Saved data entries
....

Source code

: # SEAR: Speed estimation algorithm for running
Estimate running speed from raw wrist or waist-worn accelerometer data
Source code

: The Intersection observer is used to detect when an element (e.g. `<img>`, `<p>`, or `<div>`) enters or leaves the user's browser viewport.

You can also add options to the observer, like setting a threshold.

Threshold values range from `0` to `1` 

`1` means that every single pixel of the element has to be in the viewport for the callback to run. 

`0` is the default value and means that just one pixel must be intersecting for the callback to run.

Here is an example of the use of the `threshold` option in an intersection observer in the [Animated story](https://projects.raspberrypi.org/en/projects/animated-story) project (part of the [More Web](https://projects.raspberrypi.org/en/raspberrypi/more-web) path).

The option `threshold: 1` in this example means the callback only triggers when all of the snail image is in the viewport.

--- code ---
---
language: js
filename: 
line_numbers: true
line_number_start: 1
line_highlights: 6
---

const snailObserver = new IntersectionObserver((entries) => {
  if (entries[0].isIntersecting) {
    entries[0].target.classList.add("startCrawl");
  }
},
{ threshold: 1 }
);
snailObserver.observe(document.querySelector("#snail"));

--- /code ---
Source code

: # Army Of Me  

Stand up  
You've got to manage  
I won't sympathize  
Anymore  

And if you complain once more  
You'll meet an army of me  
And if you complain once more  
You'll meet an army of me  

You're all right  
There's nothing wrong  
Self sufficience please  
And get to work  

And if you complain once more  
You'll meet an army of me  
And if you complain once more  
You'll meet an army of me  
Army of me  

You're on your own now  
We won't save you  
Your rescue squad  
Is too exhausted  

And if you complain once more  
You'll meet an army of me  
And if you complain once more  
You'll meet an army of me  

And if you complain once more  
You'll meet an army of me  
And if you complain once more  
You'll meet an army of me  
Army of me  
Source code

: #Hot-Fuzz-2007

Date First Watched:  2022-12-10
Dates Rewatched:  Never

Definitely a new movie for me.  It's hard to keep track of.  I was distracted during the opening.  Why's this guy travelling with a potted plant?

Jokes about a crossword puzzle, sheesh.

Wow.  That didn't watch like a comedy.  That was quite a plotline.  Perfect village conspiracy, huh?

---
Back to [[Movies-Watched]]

....

Find the line that contains "Is too exhausted". Restate it and all lines after it exactly, ending with the final line of the data.

## The completed task:
Is too exhausted  

And if you complain once more  
You'll meet an army of me  
And if you complain once more  
You'll meet an army of me  

And if you complain once more  
You'll meet an army of me  
And if you complain once more  
You'll meet an army of me  
Army of me  
Source code

: #Hot-Fuzz-2007

Date First Watched:  2022-12-10
Dates Rewatched:  Never

Definitely a new movie for me.  It's hard to keep track of.  I was distracted during the opening.  Why's this guy travelling with a potted plant?

Jokes about a crossword puzzle, sheesh.

Wow.  That didn't watch like a comedy.  That was quite a plotline.  Perfect village conspiracy, huh?

---
Back to [[Movies-Watched]]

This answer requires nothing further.